There will be a lot of terms used in the below tables. Here’s the gist of what you need to know.
Corsi QoC: A measure of the quality of the players an individual plays against (QoC) based upon their on-ice Corsi. Higher numbers mean tougher competition.
Corsi QoT: Similar to the previous metric, a measure of the quality of the players an individual plays with (QoT) based upon their on-ice Corsi. (Calgary’s numbers are entirely negative because Calgary is not a good Corsi team.)
OZS%: Percentage of all even-strength shifts that begin in the offensive zone (ignoring all neutral zone starts; just comparing offensive and defensive deployments).
Corsi On: A player’s Corsi plus/minus (the difference in all shots, blocked shots and missed shots) when they’re on the ice.
Expected Corsi: Based on a metric developed by Michael Parkatti (over at Boys on the Bus), it’s calculated thusly: (Quality Difference [QoT – QoC]) + (Zone Start% x 0.24) – 11.91. It’s what your Corsi On is expected to be given the circumstances you play in.
Adjusted Corsi: The difference between your Expected Corsi and your Corsi On.

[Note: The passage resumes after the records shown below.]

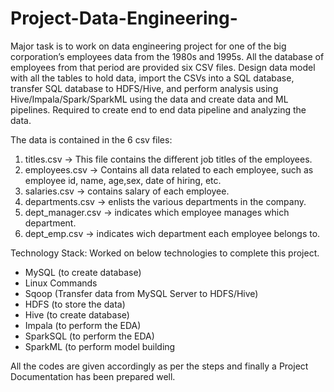 # Project-Data-Engineering-
Major task is to work on data engineering project for one of the big corporation’s employees data from the 1980s and 1995s. All the database of employees 
from that period are provided six CSV files.
Design data model with all the tables to hold data,  import the CSVs into a SQL database, transfer SQL database to HDFS/Hive, 
and perform analysis using  Hive/Impala/Spark/SparkML using the data and create data and ML pipelines.
Required to create end to end data pipeline and analyzing the data.

The data is contained in the 6 csv files:

1. titles.csv -> This file contains the different job titles of the employees.
2. employees.csv -> Contains all data related to each employee, such as employee id, name, age,sex, date of hiring, etc.
3. salaries.csv -> contains salary of each employee.
4. departments.csv -> enlists the various departments in the company.
5. dept_manager.csv -> indicates which employee manages which department.
6. dept_emp.csv -> indicates wich department each employee belongs to.

Technology Stack:
Worked on below technologies to complete this project.
- MySQL (to create database)
- Linux Commands
- Sqoop (Transfer data from MySQL Server to HDFS/Hive)
- HDFS (to store the data)
- Hive (to create database)
- Impala (to perform the EDA)
- SparkSQL (to perform the EDA)
- SparkML (to perform model building

All the codes are given accordingly as per the steps and finally a Project Documentation has been prepared well. 
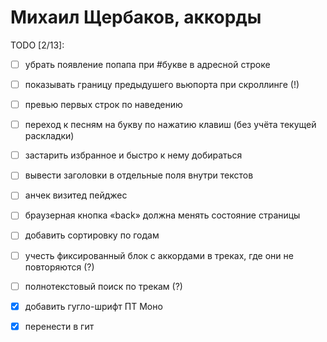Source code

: Михаил Щербаков, аккорды
========================

TODO [2/13]:
  - [ ] убрать появление попапа при #букве в адресной строке
  - [ ] показывать границу предыдушего вьюпорта при скроллинге (!)
  - [ ] превью первых строк по наведению
  - [ ] переход к песням на букву по нажатию клавиш (без учёта текущей раскладки)
  - [ ] застарить избранное и быстро к нему добираться
  - [ ] вывести заголовки в отдельные поля внутри текстов
  - [ ] анчек визитед пейджес
  - [ ] браузерная кнопка «back» должна менять состояние страницы
  - [ ] добавить сортировку по годам
  - [ ] учесть фиксированный блок с аккордами в треках, где они не повторяются (?)
  - [ ] полнотекстовый поиск по трекам (?)
  - [X] добавить гугло-шрифт ПТ Моно
  - [X] перенести в гит
  

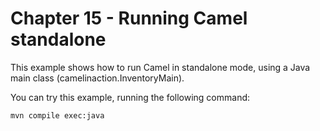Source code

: Chapter 15 - Running Camel standalone
========================================

This example shows how to run Camel in standalone mode, using a Java main class (camelinaction.InventoryMain).

You can try this example, running the following command:

    mvn compile exec:java


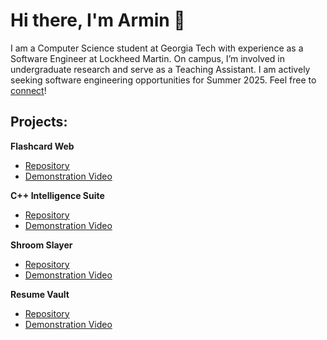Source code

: # Hi there, I'm Armin 👋

I am a Computer Science student at Georgia Tech with experience as a Software Engineer at Lockheed Martin. On campus, I’m involved in undergraduate research and serve as a Teaching Assistant. I am actively seeking software engineering opportunities for Summer 2025. Feel free to [connect](https://www.linkedin.com/in/a-moinian/)! 

## Projects:

**Flashcard Web**
- [Repository](https://github.com/AMoinian2004/FlashcardWeb-Refactored)
- [Demonstration Video](https://tinyurl.com/Flashcard-Web)

**C++ Intelligence Suite**
- [Repository](https://github.com/AMoinian2004/Cpp-Intelligence-Suite)
- [Demonstration Video](https://tinyurl.com/Cpp-Intel-Suite)

**Shroom Slayer**
- [Repository](https://github.com/AMoinian2004/CS2340C_Team1)
- [Demonstration Video](https://tinyurl.com/ShroomSlayer)

**Resume Vault**
- [Repository](https://github.com/AMoinian2004/ResumeVault)
- [Demonstration Video](https://www.youtube.com/watch?v=orBTM3_xccM)


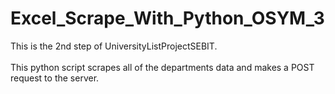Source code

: # Excel_Scrape_With_Python_OSYM_3

This is the 2nd step of UniversityListProjectSEBIT.<br /><br /> This python script scrapes all of the departments data and makes a POST request to the server.
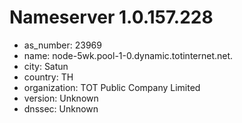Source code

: # Nameserver 1.0.157.228

* as_number: 23969
* name: node-5wk.pool-1-0.dynamic.totinternet.net.
* city: Satun
* country: TH
* organization: TOT Public Company Limited
* version: Unknown
* dnssec: Unknown
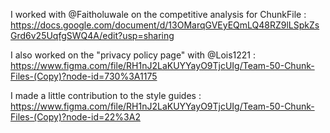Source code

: I worked with @Faitholuwale on the competitive analysis for ChunkFile : 
https://docs.google.com/document/d/13OMarqGVEyEQmLQ48RZ9lLSpkZsGrd6v25UqfgSWQ4A/edit?usp=sharing

I also worked on the "privacy policy page" with @Lois1221 : 
https://www.figma.com/file/RH1nJ2LaKUYYayO9TjcUIg/Team-50-Chunk-Files-(Copy)?node-id=730%3A1175

I made a little contribution to the style guides : 
https://www.figma.com/file/RH1nJ2LaKUYYayO9TjcUIg/Team-50-Chunk-Files-(Copy)?node-id=22%3A2
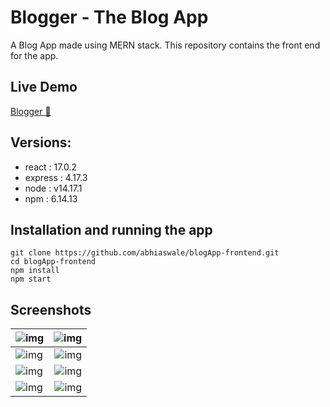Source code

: # Blogger - The Blog App

A Blog App made using MERN stack. This repository contains the front end for the app.

## Live Demo 

[Blogger 📱](https://blog-app03.netlify.app/)

## Versions:
- react : 17.0.2
- express : 4.17.3
- node :  v14.17.1
- npm : 6.14.13

## Installation and running the app

    git clone https://github.com/abhiaswale/blogApp-frontend.git
    cd blogApp-frontend
    npm install
    npm start

## Screenshots

|![img](https://i.imgur.com/IDqLwpU.png) |![img](https://i.imgur.com/6H1r6pq.png) |
| --------- | -----:|
|![img](https://i.imgur.com/8hRcxYg.png) |![img](https://i.imgur.com/UIR7pLw.png)  |
|![img](https://i.imgur.com/X7sRfD3.png) |![img](https://i.imgur.com/s51Ggys.png) |
|![img](https://i.imgur.com/O4SkacU.jpg) |![img](https://i.imgur.com/klW7sLT.jpg)  |
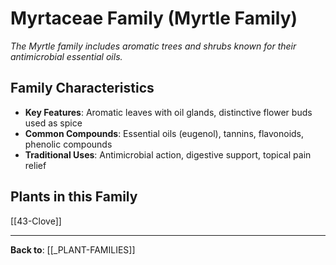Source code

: # Myrtaceae Family (Myrtle Family)

*The Myrtle family includes aromatic trees and shrubs known for their antimicrobial essential oils.*

## Family Characteristics
- **Key Features**: Aromatic leaves with oil glands, distinctive flower buds used as spice
- **Common Compounds**: Essential oils (eugenol), tannins, flavonoids, phenolic compounds
- **Traditional Uses**: Antimicrobial action, digestive support, topical pain relief

## Plants in this Family

[[43-Clove]]

---

**Back to**: [[_PLANT-FAMILIES]]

A positive number indicates you’re doing better than expected, a negative number worse than expected.
Sample size warnings about Stajan and Backlund, obviously, but that’s a pretty surprising group up there at the top. And it’s mostly young guys and Jiri Hudler. Byron, in particular, needs to be either re-signed or traded immediately to maximize his value.
On the flip-side, Ferland has played against tough competition and has sample size is small, but that’s not a great start. Bollig is flat-out not very good. Weird that Setoguchi got demoted while so many guys have worse underlyings than him. But the guys below him on this chart play a role. And/or score goals.
And Baertschi’s QoC is crazy-low. Like, easier comp than the fourth liners. That’s crazy.
I’m really interested to see what happens with Raymond, Colborne and Stajan once everyone’s healthy, given that Glencross and Monahan have been ridden hard (in terms of tough minutes) along with Jones and Bouma.
Brodie and Giordano are super-duper. Wideman, Russell and Smid are decent. (Smid is surprising!) Engelland is not that good. Diaz’s numbers are bad but his sample size is small compared to the other guys.
I have much less to say about the defensemen than the forwards, simply because the forwards are moved around a lot more, and there have been a lot of injuries and guys are coming in and out of the line-up and up and down from Adirondack.